First author's affiliation: Alps-Adriatic University of Klagenfurt, Klagenfurt, Austria
Nursing home residents are frequently relocated to hospitals; a substantial proportion of these hospitalizations is potentially preventable (Grabowski et al., 2008). For Europe there is a lack of data in this area (Ramroth et al., 2006). A hospital stay itself can lead to functional decline in the elderly (Creditor, 1993) and hospitalization adds a change in environment and habits and a dependence on others (Bruchon-Schweitzer et al., 1995). Terms like ‘relocation stress’ or ‘transfer shock’ indicate the assumed negative consequences associated with relocation and hospitalization (Castle, 2001; Manion & Rantz, 1995). Many empirical work was done on mortality and morbidity in the elderly following relocation (Castle, 2001), but little is known about the stress process during such experiences. According to Lazarus and Folkman (1984) appraisal and coping are essential components of the stress process. Self-constructed items and open-ended questions are used to assess the stressors experienced by hospitalized nursing home residents as well as primary appraisal (threat, harm/loss, and challenge), secondary appraisal and the employed coping strategies. Perceived stress is measured by the German version of the Perceived stress questionnaire (PSQ; Fliege et al., 2001). The Sense of coherence (SOC; Antonovsky, 1997) – a protective factor regarding stress – is assessed using the SOC-L9 (Singer & Brähler, 2007).
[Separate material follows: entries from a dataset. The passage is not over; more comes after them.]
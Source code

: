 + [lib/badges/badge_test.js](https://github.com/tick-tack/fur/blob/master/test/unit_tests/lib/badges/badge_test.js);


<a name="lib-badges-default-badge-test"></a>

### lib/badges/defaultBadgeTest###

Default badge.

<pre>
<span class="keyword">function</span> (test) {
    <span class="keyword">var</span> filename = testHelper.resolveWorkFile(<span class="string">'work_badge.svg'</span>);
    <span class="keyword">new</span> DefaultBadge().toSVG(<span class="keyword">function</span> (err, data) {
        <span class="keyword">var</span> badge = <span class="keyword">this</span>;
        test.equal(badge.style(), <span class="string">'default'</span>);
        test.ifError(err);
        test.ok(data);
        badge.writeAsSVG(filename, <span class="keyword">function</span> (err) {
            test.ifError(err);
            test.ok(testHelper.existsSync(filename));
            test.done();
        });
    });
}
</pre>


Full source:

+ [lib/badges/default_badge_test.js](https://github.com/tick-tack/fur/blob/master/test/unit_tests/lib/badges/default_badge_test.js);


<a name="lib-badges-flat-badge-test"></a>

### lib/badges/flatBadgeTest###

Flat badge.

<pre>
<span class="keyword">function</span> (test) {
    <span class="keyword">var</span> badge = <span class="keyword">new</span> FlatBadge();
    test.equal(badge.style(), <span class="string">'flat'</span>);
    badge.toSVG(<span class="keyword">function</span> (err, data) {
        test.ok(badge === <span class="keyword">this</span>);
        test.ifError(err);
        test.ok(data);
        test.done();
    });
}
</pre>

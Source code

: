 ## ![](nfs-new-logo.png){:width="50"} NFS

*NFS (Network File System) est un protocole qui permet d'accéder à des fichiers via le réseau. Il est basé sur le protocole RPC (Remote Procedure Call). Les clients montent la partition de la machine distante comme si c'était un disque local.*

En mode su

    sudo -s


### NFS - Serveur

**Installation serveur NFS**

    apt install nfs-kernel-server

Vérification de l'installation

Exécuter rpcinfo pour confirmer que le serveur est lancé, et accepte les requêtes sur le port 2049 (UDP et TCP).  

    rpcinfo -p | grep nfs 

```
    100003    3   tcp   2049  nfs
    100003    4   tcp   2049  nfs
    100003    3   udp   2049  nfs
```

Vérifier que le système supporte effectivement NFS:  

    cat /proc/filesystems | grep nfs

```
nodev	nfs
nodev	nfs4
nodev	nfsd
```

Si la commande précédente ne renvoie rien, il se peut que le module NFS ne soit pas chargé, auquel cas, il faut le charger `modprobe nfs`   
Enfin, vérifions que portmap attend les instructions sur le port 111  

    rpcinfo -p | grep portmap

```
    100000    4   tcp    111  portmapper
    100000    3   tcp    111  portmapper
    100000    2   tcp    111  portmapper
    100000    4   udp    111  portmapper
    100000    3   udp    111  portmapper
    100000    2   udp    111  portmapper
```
Lazarus (2000) points out the importance of multiple assessments in order to be able to capture changes in the stress experience as the situation proceeds. Hence, in the present study subjects are interviewed shortly after admission (t1) and after a few days of familiarization (t2). Additionally, in a second step, the documentations of a Carinthian hospital are analysed to describe the frequency of patient transfers from nursing homes to hospitals as well as patient characteristics and the proportion of potentially avoidable transportations.